(Dataset extract Opens)
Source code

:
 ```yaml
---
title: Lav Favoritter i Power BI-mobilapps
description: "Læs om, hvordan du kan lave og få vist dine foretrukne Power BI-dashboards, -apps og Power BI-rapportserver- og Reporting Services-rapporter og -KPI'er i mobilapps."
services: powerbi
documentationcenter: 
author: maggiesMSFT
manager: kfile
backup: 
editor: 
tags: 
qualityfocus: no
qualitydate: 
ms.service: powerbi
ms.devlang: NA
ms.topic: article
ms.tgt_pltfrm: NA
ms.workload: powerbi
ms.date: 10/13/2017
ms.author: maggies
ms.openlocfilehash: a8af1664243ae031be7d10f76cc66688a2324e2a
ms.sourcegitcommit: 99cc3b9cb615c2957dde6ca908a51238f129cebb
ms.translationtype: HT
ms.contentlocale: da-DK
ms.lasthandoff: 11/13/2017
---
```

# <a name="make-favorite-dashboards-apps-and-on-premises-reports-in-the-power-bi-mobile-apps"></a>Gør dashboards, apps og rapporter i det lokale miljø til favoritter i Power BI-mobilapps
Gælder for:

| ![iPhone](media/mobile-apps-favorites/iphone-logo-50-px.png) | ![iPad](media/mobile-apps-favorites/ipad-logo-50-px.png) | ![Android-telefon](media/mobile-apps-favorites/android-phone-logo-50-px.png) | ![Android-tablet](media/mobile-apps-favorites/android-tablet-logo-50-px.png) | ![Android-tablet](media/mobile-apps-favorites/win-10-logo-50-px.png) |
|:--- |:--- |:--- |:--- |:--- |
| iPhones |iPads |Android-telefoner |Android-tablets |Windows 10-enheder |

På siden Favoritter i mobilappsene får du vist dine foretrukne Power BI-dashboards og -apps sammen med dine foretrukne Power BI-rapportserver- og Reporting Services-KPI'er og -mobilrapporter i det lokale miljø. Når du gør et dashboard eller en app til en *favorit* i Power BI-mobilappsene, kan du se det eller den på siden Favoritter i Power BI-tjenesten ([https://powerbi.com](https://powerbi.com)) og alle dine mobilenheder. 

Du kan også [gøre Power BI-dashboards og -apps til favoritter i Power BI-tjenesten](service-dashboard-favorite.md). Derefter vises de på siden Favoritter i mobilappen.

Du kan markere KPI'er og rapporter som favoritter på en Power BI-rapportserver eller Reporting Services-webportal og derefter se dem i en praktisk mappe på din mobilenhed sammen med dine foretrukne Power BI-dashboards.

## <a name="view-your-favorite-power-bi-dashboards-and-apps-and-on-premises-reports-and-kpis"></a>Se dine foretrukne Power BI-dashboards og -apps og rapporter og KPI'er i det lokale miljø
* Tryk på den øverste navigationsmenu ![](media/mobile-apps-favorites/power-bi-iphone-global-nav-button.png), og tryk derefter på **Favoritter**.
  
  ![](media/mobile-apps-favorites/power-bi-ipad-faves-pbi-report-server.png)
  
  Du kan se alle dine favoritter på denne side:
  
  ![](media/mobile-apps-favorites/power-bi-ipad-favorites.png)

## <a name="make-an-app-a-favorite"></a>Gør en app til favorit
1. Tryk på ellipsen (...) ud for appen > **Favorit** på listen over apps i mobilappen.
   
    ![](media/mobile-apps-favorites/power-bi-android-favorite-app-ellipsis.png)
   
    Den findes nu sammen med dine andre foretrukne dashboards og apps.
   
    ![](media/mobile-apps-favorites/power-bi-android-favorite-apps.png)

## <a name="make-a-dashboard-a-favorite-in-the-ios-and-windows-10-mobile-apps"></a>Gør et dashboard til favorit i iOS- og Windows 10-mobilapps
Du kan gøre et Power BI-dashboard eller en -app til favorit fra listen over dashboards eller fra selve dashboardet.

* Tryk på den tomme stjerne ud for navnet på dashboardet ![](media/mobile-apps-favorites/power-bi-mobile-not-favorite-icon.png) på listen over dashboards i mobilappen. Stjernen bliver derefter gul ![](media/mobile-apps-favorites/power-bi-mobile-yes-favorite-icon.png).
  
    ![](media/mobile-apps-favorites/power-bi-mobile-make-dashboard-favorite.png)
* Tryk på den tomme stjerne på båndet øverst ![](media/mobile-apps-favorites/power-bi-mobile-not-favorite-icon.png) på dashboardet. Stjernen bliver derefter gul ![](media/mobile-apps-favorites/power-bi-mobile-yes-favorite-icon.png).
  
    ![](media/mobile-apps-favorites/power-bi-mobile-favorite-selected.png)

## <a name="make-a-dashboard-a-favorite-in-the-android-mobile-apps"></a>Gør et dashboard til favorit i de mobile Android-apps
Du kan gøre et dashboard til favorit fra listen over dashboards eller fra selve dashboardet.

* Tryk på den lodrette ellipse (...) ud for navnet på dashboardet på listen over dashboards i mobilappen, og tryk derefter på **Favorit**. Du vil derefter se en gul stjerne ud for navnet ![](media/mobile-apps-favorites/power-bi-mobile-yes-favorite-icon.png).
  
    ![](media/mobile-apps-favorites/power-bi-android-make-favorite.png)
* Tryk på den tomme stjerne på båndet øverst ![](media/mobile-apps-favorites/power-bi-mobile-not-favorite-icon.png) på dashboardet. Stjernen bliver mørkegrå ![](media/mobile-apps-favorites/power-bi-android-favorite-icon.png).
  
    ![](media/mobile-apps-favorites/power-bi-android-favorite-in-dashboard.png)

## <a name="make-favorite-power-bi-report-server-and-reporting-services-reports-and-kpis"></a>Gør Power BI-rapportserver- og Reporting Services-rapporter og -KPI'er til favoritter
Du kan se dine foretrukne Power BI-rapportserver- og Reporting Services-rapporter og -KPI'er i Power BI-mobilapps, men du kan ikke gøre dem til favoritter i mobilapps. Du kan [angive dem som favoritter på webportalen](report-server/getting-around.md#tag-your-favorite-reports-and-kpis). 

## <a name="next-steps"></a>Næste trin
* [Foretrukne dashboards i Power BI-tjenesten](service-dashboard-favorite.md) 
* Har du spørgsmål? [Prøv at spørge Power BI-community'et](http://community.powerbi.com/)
(Dataset extract Closes)
# What the exercise asks:
Each record, exactly as written, is to be printed again.

# Solution to this task:
Source code

:
 ```yaml
---
title: Lav Favoritter i Power BI-mobilapps
description: "Læs om, hvordan du kan lave og få vist dine foretrukne Power BI-dashboards, -apps og Power BI-rapportserver- og Reporting Services-rapporter og -KPI'er i mobilapps."
services: powerbi
documentationcenter: 
author: maggiesMSFT
manager: kfile
backup: 
editor: 
tags: 
qualityfocus: no
qualitydate: 
ms.service: powerbi
ms.devlang: NA
ms.topic: article
ms.tgt_pltfrm: NA
ms.workload: powerbi
ms.date: 10/13/2017
ms.author: maggies
ms.openlocfilehash: a8af1664243ae031be7d10f76cc66688a2324e2a
ms.sourcegitcommit: 99cc3b9cb615c2957dde6ca908a51238f129cebb
ms.translationtype: HT
ms.contentlocale: da-DK
ms.lasthandoff: 11/13/2017
---
```

# <a name="make-favorite-dashboards-apps-and-on-premises-reports-in-the-power-bi-mobile-apps"></a>Gør dashboards, apps og rapporter i det lokale miljø til favoritter i Power BI-mobilapps
Gælder for:

| ![iPhone](media/mobile-apps-favorites/iphone-logo-50-px.png) | ![iPad](media/mobile-apps-favorites/ipad-logo-50-px.png) | ![Android-telefon](media/mobile-apps-favorites/android-phone-logo-50-px.png) | ![Android-tablet](media/mobile-apps-favorites/android-tablet-logo-50-px.png) | ![Android-tablet](media/mobile-apps-favorites/win-10-logo-50-px.png) |
|:--- |:--- |:--- |:--- |:--- |
| iPhones |iPads |Android-telefoner |Android-tablets |Windows 10-enheder |

På siden Favoritter i mobilappsene får du vist dine foretrukne Power BI-dashboards og -apps sammen med dine foretrukne Power BI-rapportserver- og Reporting Services-KPI'er og -mobilrapporter i det lokale miljø. Når du gør et dashboard eller en app til en *favorit* i Power BI-mobilappsene, kan du se det eller den på siden Favoritter i Power BI-tjenesten ([https://powerbi.com](https://powerbi.com)) og alle dine mobilenheder. 

Du kan også [gøre Power BI-dashboards og -apps til favoritter i Power BI-tjenesten](service-dashboard-favorite.md). Derefter vises de på siden Favoritter i mobilappen.

Du kan markere KPI'er og rapporter som favoritter på en Power BI-rapportserver eller Reporting Services-webportal og derefter se dem i en praktisk mappe på din mobilenhed sammen med dine foretrukne Power BI-dashboards.

## <a name="view-your-favorite-power-bi-dashboards-and-apps-and-on-premises-reports-and-kpis"></a>Se dine foretrukne Power BI-dashboards og -apps og rapporter og KPI'er i det lokale miljø
* Tryk på den øverste navigationsmenu ![](media/mobile-apps-favorites/power-bi-iphone-global-nav-button.png), og tryk derefter på **Favoritter**.
  
  ![](media/mobile-apps-favorites/power-bi-ipad-faves-pbi-report-server.png)
  
  Du kan se alle dine favoritter på denne side:
  
  ![](media/mobile-apps-favorites/power-bi-ipad-favorites.png)

## <a name="make-an-app-a-favorite"></a>Gør en app til favorit
1. Tryk på ellipsen (...) ud for appen > **Favorit** på listen over apps i mobilappen.
   
    ![](media/mobile-apps-favorites/power-bi-android-favorite-app-ellipsis.png)
   
    Den findes nu sammen med dine andre foretrukne dashboards og apps.
   
    ![](media/mobile-apps-favorites/power-bi-android-favorite-apps.png)

## <a name="make-a-dashboard-a-favorite-in-the-ios-and-windows-10-mobile-apps"></a>Gør et dashboard til favorit i iOS- og Windows 10-mobilapps
Du kan gøre et Power BI-dashboard eller en -app til favorit fra listen over dashboards eller fra selve dashboardet.

* Tryk på den tomme stjerne ud for navnet på dashboardet ![](media/mobile-apps-favorites/power-bi-mobile-not-favorite-icon.png) på listen over dashboards i mobilappen. Stjernen bliver derefter gul ![](media/mobile-apps-favorites/power-bi-mobile-yes-favorite-icon.png).
  
    ![](media/mobile-apps-favorites/power-bi-mobile-make-dashboard-favorite.png)
* Tryk på den tomme stjerne på båndet øverst ![](media/mobile-apps-favorites/power-bi-mobile-not-favorite-icon.png) på dashboardet. Stjernen bliver derefter gul ![](media/mobile-apps-favorites/power-bi-mobile-yes-favorite-icon.png).
  
    ![](media/mobile-apps-favorites/power-bi-mobile-favorite-selected.png)

## <a name="make-a-dashboard-a-favorite-in-the-android-mobile-apps"></a>Gør et dashboard til favorit i de mobile Android-apps
Du kan gøre et dashboard til favorit fra listen over dashboards eller fra selve dashboardet.

* Tryk på den lodrette ellipse (...) ud for navnet på dashboardet på listen over dashboards i mobilappen, og tryk derefter på **Favorit**. Du vil derefter se en gul stjerne ud for navnet ![](media/mobile-apps-favorites/power-bi-mobile-yes-favorite-icon.png).
  
    ![](media/mobile-apps-favorites/power-bi-android-make-favorite.png)
* Tryk på den tomme stjerne på båndet øverst ![](media/mobile-apps-favorites/power-bi-mobile-not-favorite-icon.png) på dashboardet. Stjernen bliver mørkegrå ![](media/mobile-apps-favorites/power-bi-android-favorite-icon.png).
  
    ![](media/mobile-apps-favorites/power-bi-android-favorite-in-dashboard.png)

## <a name="make-favorite-power-bi-report-server-and-reporting-services-reports-and-kpis"></a>Gør Power BI-rapportserver- og Reporting Services-rapporter og -KPI'er til favoritter
Du kan se dine foretrukne Power BI-rapportserver- og Reporting Services-rapporter og -KPI'er i Power BI-mobilapps, men du kan ikke gøre dem til favoritter i mobilapps. Du kan [angive dem som favoritter på webportalen](report-server/getting-around.md#tag-your-favorite-reports-and-kpis). 

## <a name="next-steps"></a>Næste trin
* [Foretrukne dashboards i Power BI-tjenesten](service-dashboard-favorite.md) 
* Har du spørgsmål? [Prøv at spørge Power BI-community'et](http://community.powerbi.com/)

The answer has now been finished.